# [WHAT THE EXERCISE ASKS]
No pictures go in the copy; everything else in the records below must be output exactly.

# [EXTRACTED RECORDS]
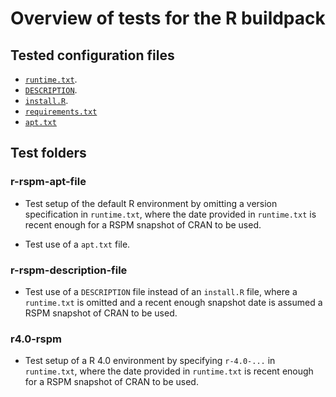 # Overview of tests for the R buildpack

## Tested configuration files

- [`runtime.txt`](https://build2docker.readthedocs.io/en/latest/config_files.html#runtime-txt-specifying-runtimes).
- [`DESCRIPTION`](https://build2docker.readthedocs.io/en/latest/config_files.html#description-install-an-r-package).
- [`install.R`](https://build2docker.readthedocs.io/en/latest/config_files.html#install-r-install-an-r-rstudio-environment).
- [`requirements.txt`](https://build2docker.readthedocs.io/en/latest/config_files.html#requirements-txt-install-a-python-environment)
- [`apt.txt`](https://build2docker.readthedocs.io/en/latest/config_files.html#apt-txt-install-packages-with-apt-get)

## Test folders

### r-rspm-apt-file

- Test setup of the default R environment by omitting a version specification in
  `runtime.txt`, where the date provided in `runtime.txt` is recent enough for a
  RSPM snapshot of CRAN to be used.

- Test use of a `apt.txt` file.

### r-rspm-description-file

- Test use of a `DESCRIPTION` file instead of an `install.R` file, where a
  `runtime.txt` is omitted and a recent enough snapshot date is assumed a RSPM
  snapshot of CRAN to be used.

### r4.0-rspm

- Test setup of a R 4.0 environment by specifying `r-4.0-...` in `runtime.txt`,
  where the date provided in `runtime.txt` is recent enough for a RSPM snapshot
  of CRAN to be used.
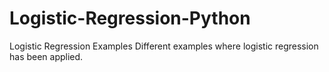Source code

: # Logistic-Regression-Python
Logistic Regression Examples
Different examples where logistic regression has been applied.
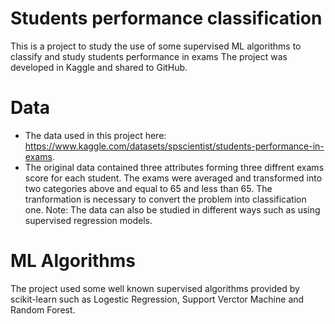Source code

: # Students performance classification
This is a project to study the use of some supervised ML algorithms to classify and study students performance in exams
The project was developed in Kaggle and shared to GitHub. 

# Data
* The data used in this project here: https://www.kaggle.com/datasets/spscientist/students-performance-in-exams. 
* The original data contained three attributes forming three diffrent exams score for each student. The exams were averaged and transformed into two categories above and equal to 65 and less than 65. The tranformation is necessary to convert the problem into classification one. 
Note: The data can also be studied in different ways such as using supervised regression models. 

# ML Algorithms
The project used some well known supervised algorithms provided by scikit-learn such as Logestic Regression, Support Verctor Machine and Random Forest.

# [YOUR RESPONSE]
 # Overview of tests for the R buildpack

## Tested configuration files

- [`runtime.txt`](https://build2docker.readthedocs.io/en/latest/config_files.html#runtime-txt-specifying-runtimes).
- [`DESCRIPTION`](https://build2docker.readthedocs.io/en/latest/config_files.html#description-install-an-r-package).
- [`install.R`](https://build2docker.readthedocs.io/en/latest/config_files.html#install-r-install-an-r-rstudio-environment).
- [`requirements.txt`](https://build2docker.readthedocs.io/en/latest/config_files.html#requirements-txt-install-a-python-environment)
- [`apt.txt`](https://build2docker.readthedocs.io/en/latest/config_files.html#apt-txt-install-packages-with-apt-get)

## Test folders

### r-rspm-apt-file

- Test setup of the default R environment by omitting a version specification in
  `runtime.txt`, where the date provided in `runtime.txt` is recent enough for a
  RSPM snapshot of CRAN to be used.

- Test use of a `apt.txt` file.

### r-rspm-description-file

- Test use of a `DESCRIPTION` file instead of an `install.R` file, where a
  `runtime.txt` is omitted and a recent enough snapshot date is assumed a RSPM
  snapshot of CRAN to be used.

### r4.0-rspm

- Test setup of a R 4.0 environment by specifying `r-4.0-...` in `runtime.txt`,
  where the date provided in `runtime.txt` is recent enough for a RSPM snapshot
  of CRAN to be used.
Source code

: # Logistic-Regression-Python
Logistic Regression Examples
Different examples where logistic regression has been applied.
Source code

: # Students performance classification
This is a project to study the use of some supervised ML algorithms to classify and study students performance in exams
The project was developed in Kaggle and shared to GitHub. 

# Data
* The data used in this project here: https://www.kaggle.com/datasets/spscientist/students-performance-in-exams. 
* The original data contained three attributes forming three diffrent exams score for each student. The exams were averaged and transformed into two categories above and equal to 65 and less than 65. The tranformation is necessary to convert the problem into classification one. 
Note: The data can also be studied in different ways such as using supervised regression models. 

# ML Algorithms
The project used some well known supervised algorithms provided by scikit-learn such as Logestic Regression, Support Verctor Machine and Random Forest.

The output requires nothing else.